Credit Erica Peterson

Three lawmakers have been added to a committee that has been considering a controversial bill that would scale back how much households with solar panels are reimbursed for producing excess energy for the electrical grid.

The move might help extend the life of the legislation, which has had trouble passing out of the House Natural Resources and Energy Committee.

Tom Fitzgerald, an environmental activist and attorney with the Kentucky Resources Council, called the move “highly unusual.”

“I think the more the merrier, but the motivation as I understand was in fact to get a troubled bill out of committee,” Fitzgerald said. “And it is a bill that does not deserve or need to be passed out of committee.”

House Bill 227 would reduce the value of credits received by households and businesses that participate in Kentucky’s “net metering” program, which rewards solar generators for producing extra energy that is pumped back out onto the grid to be used by other customers.

Those credits are equal to the retail price of power and can be applied to future electricity bills, but the legislation would devalue the credits by about two-thirds to the wholesale price of power.

The bill has twice been slated for a vote out of the House Natural Resources and Energy Committee, but hasn’t advanced yet — possibly signaling that the bill hasn’t had enough votes to pass.

Committee chair Republican Rep. Jim Gooch of Providence did not respond to a request for comment on the addition of three members to the committee, though Courier Journal reported that he added the members to have more representation from western Kentucky lawmakers.

The new members include two Republicans and one Democrat — GOP Reps. Robby Mills of Henderson and Myron Dossett of Pembroke, and Democratic Rep.

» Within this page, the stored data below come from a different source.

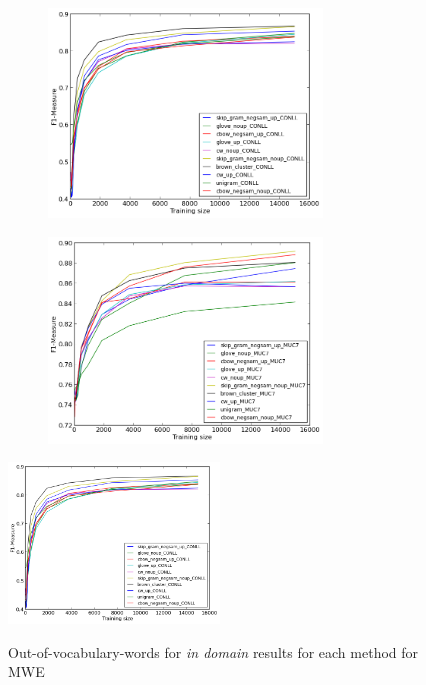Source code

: \documentclass[11pt]{article}
\begin{document}
\begin{figure}
\caption{Out-of-vocabulary-words for \textit{in domain} results for each method for NER}
\centering
\begin{subfigure}{.5\textwidth}
	\centering
    	\includegraphics[width=0.8\textwidth]{plots/NERoutOfVocIN.png}
	\label{fig:inner}
\end{subfigure}
\begin{subfigure}{.5\textwidth}
	\centering
    	\includegraphics[width=0.8\textwidth]{plots/NERoutOfVocOUT.png}
	\label{fig:outner}
\end{subfigure}  	
\end{figure}


\begin{figure}
\caption{Out-of-vocabulary-words for \textit{in domain} results for each method for MWE}
\centering
    	\includegraphics[width=0.5\textwidth]{plots/NERoutOfVocIN.png}    
\label{fig:outmwe}
\end{figure}
\end{document}
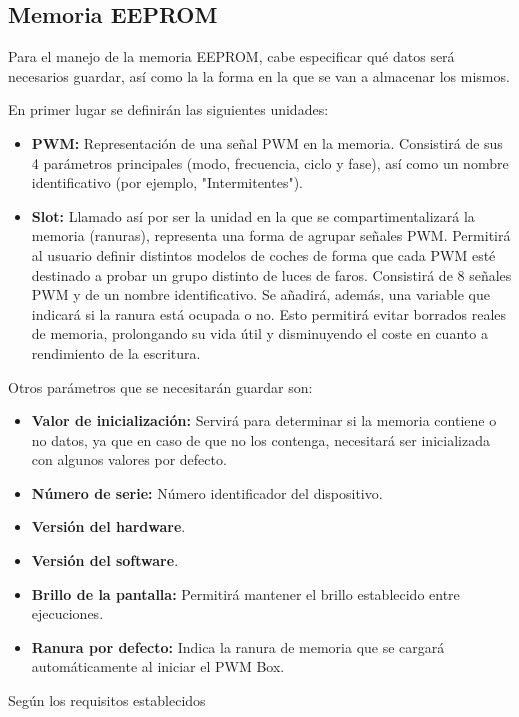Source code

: \subsection{Memoria EEPROM}

Para el manejo de la memoria EEPROM, cabe especificar qué datos será necesarios guardar, así como la la forma en la que se van a almacenar los mismos.

En primer lugar se definirán las siguientes unidades:

\begin{itemize}
    \item\textbf{PWM:} Representación de una señal PWM en la memoria. Consistirá de sus 4 parámetros principales (modo, frecuencia, ciclo y fase), así como un nombre identificativo (por ejemplo, "Intermitentes").
    \item\textbf{Slot:} Llamado así por ser la unidad en la que se compartimentalizará la memoria (ranuras), representa una forma de agrupar señales PWM. Permitirá al usuario definir distintos modelos de coches de forma que cada PWM esté destinado a probar un grupo distinto de luces de faros. Consistirá de 8 señales PWM y de un nombre identificativo. Se añadirá, además, una variable que indicará si la ranura está ocupada o no. Esto permitirá evitar borrados reales de memoria, prolongando su vida útil y disminuyendo el coste en cuanto a rendimiento de la escritura.
\end{itemize}

Otros parámetros que se necesitarán guardar son:

\begin{itemize}
    \item\textbf{Valor de inicialización:} Servirá para determinar si la memoria contiene o no datos, ya que en caso de que no los contenga, necesitará ser inicializada con algunos valores por defecto.
    \item\textbf{Número de serie:} Número identificador del dispositivo.
    \item\textbf{Versión del hardware}.
    \item\textbf{Versión del software}.
    \item\textbf{Brillo de la pantalla:} Permitirá mantener el brillo establecido entre ejecuciones.
    \item\textbf{Ranura por defecto:} Indica la ranura de memoria que se cargará automáticamente al iniciar el PWM Box.
\end{itemize}

Según los requisitos establecidos 

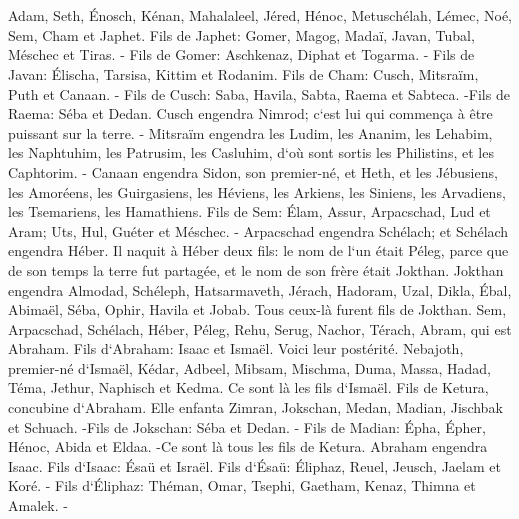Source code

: 

\chapter{}

\verse Adam, Seth, Énosch, 
\verse Kénan, Mahalaleel, Jéred, 
\verse Hénoc, Metuschélah, Lémec, 
\verse Noé, Sem, Cham et Japhet. 
\verse Fils de Japhet: Gomer, Magog, Madaï, Javan, Tubal, Méschec et Tiras. - 
\verse Fils de Gomer: Aschkenaz, Diphat et Togarma. - 
\verse Fils de Javan: Élischa, Tarsisa, Kittim et Rodanim. 
\verse Fils de Cham: Cusch, Mitsraïm, Puth et Canaan. - 
\verse Fils de Cusch: Saba, Havila, Sabta, Raema et Sabteca. -Fils de Raema: Séba et Dedan. 
\verse Cusch engendra Nimrod; c`est lui qui commença à être puissant sur la terre. - 
\verse Mitsraïm engendra les Ludim, les Ananim, les Lehabim, les Naphtuhim, 
\verse les Patrusim, les Casluhim, d`où sont sortis les Philistins, et les Caphtorim. - 
\verse Canaan engendra Sidon, son premier-né, et Heth, 
\verse et les Jébusiens, les Amoréens, les Guirgasiens, 
\verse les Héviens, les Arkiens, les Siniens, 
\verse les Arvadiens, les Tsemariens, les Hamathiens. 
\verse Fils de Sem: Élam, Assur, Arpacschad, Lud et Aram; Uts, Hul, Guéter et Méschec. - 
\verse Arpacschad engendra Schélach; et Schélach engendra Héber. 
\verse Il naquit à Héber deux fils: le nom de l`un était Péleg, parce que de son temps la terre fut partagée, et le nom de son frère était Jokthan. 
\verse Jokthan engendra Almodad, Schéleph, Hatsarmaveth, Jérach, 
\verse Hadoram, Uzal, Dikla, 
\verse Ébal, Abimaël, Séba, Ophir, Havila et Jobab. 
\verse Tous ceux-là furent fils de Jokthan. 
\verse Sem, Arpacschad, Schélach, 
\verse Héber, Péleg, Rehu, 
\verse Serug, Nachor, Térach, 
\verse Abram, qui est Abraham. 
\verse Fils d`Abraham: Isaac et Ismaël. 
\verse Voici leur postérité. Nebajoth, premier-né d`Ismaël, Kédar, Adbeel, Mibsam, 
\verse Mischma, Duma, Massa, Hadad, Téma, 
\verse Jethur, Naphisch et Kedma. Ce sont là les fils d`Ismaël. 
\verse Fils de Ketura, concubine d`Abraham. Elle enfanta Zimran, Jokschan, Medan, Madian, Jischbak et Schuach. -Fils de Jokschan: Séba et Dedan. - 
\verse Fils de Madian: Épha, Épher, Hénoc, Abida et Eldaa. -Ce sont là tous les fils de Ketura. 
\verse Abraham engendra Isaac. Fils d`Isaac: Ésaü et Israël. 
\verse Fils d`Ésaü: Éliphaz, Reuel, Jeusch, Jaelam et Koré. - 
\verse Fils d`Éliphaz: Théman, Omar, Tsephi, Gaetham, Kenaz, Thimna et Amalek. - 
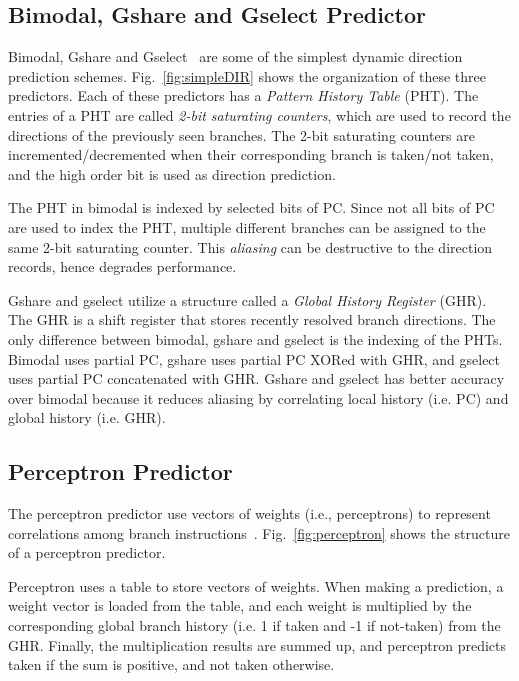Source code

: \subsection{Bimodal, Gshare and Gselect Predictor}
\label{sec:background:dirpred:bimodal}
Bimodal, Gshare and Gselect~\cite{McFarling} are some of the simplest dynamic direction prediction schemes. Fig.~\ref{fig:simpleDIR} shows the organization of these three predictors. Each of these predictors has a \textit{Pattern History Table} (PHT). The entries of a PHT are called \textit{2-bit saturating counters}, which are used to record the directions of the previously seen branches. The 2-bit saturating counters are incremented/decremented when their corresponding branch is taken/not taken, and the high order bit is used as direction prediction.

The PHT in bimodal is indexed by selected bits of PC. Since not all bits of PC are used to index the PHT, multiple different branches can be assigned to the same 2-bit saturating counter. This \textit{aliasing} can be destructive to the direction records, hence degrades performance.

Gshare and gselect utilize a structure called a \textit{Global History Register} (GHR). The GHR is a shift register that stores recently resolved branch directions. The only difference between bimodal, gshare and gselect is the indexing of the PHTs. Bimodal uses partial PC, gshare uses partial PC XORed with GHR, and gselect uses partial PC concatenated with GHR. Gshare and gselect has better accuracy over bimodal because it reduces aliasing by correlating local history (i.e. PC) and global history (i.e. GHR).


\subsection{Perceptron Predictor}
\label{sec:background:dirpred:perceptron}
The perceptron predictor use vectors of weights (i.e., perceptrons) to represent correlations among branch instructions~\cite{perceptron}. Fig.~\ref{fig:perceptron} shows the structure of a perceptron predictor.

Perceptron uses a table to store vectors of weights. When making a prediction, a weight vector is loaded from the table, and each weight is multiplied by the corresponding global branch history (i.e. 1 if taken and -1 if not-taken) from the GHR. Finally, the multiplication results are summed up, and perceptron predicts taken if the sum is positive, and not taken otherwise.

Rick Nelson of Middlesboro.

Speaker Pro Tem David Osborne, a Republican from Prospect, said new members were added because absences had prevented the committee from having enough votes to legally vote on bills.

“He had had a couple of meetings where he was having a hard time getting a quorum and keeping a quorum and so apparently because of scheduling conflicts he had just requested a couple members,” Osborne said.

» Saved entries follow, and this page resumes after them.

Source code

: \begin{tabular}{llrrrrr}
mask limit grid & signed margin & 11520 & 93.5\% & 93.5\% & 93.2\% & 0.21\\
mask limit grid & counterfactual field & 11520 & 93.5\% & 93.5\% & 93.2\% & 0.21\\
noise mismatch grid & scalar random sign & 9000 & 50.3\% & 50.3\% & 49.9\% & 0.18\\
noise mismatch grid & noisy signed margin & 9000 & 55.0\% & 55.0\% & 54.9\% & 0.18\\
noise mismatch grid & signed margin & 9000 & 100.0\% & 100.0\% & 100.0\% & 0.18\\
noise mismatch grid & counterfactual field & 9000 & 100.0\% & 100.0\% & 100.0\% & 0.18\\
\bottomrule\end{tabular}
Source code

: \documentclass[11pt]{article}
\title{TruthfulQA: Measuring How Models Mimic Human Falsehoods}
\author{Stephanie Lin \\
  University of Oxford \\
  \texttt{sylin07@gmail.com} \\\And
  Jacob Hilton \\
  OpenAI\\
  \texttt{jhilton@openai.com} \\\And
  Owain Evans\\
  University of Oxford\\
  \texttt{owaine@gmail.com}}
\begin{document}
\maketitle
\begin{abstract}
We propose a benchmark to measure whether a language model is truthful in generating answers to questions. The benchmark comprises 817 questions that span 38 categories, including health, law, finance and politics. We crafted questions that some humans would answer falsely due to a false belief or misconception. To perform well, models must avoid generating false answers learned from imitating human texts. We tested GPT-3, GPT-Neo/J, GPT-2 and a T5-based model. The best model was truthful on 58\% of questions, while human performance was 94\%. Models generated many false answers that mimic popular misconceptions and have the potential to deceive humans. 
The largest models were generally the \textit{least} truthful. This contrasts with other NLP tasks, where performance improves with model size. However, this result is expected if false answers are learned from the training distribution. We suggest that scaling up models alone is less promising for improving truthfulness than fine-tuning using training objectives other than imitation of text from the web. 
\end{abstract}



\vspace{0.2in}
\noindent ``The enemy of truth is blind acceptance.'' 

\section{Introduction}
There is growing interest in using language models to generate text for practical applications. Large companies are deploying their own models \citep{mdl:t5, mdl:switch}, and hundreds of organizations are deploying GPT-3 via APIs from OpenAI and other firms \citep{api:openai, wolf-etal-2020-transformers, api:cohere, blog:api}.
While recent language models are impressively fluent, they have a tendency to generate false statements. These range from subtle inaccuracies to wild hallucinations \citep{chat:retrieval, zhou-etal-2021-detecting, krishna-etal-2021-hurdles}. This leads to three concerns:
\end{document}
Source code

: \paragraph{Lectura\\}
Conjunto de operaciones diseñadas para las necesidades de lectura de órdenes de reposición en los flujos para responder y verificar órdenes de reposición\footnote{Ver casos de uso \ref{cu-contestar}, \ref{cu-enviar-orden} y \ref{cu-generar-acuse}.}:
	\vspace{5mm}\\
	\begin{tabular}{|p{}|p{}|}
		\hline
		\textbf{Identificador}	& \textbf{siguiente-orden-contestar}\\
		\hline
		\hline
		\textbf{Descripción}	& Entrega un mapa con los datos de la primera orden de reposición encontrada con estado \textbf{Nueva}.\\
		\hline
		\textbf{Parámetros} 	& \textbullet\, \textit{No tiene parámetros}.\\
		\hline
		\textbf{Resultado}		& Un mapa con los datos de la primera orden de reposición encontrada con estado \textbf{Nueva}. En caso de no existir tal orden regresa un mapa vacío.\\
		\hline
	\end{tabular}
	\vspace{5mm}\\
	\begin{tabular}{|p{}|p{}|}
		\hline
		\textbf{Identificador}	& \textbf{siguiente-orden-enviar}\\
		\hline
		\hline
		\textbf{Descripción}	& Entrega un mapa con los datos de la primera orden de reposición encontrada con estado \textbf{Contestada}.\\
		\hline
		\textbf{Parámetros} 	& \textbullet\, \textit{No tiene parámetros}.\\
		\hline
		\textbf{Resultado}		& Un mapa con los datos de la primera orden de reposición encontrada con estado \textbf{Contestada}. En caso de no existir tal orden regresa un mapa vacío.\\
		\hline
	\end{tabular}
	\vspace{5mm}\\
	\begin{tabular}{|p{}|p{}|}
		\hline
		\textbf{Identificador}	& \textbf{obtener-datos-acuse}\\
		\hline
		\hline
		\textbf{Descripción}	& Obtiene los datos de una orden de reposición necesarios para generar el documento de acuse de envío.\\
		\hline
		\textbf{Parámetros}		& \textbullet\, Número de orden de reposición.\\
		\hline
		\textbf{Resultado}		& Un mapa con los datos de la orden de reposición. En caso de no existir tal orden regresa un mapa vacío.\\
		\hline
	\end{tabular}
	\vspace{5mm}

Electric utilities argue that the current net metering scheme forces them to pay solar households too much for generating excess energy, saying that crediting with the retail rate of power doesn’t account for expenses like infrastructure and personnel.

There are about 1,000 net metering households in Kentucky.

Last year lawmakers considered a similar bill that would have changed the reimbursement rates for future customers. It was discussed in committee, but never voted on.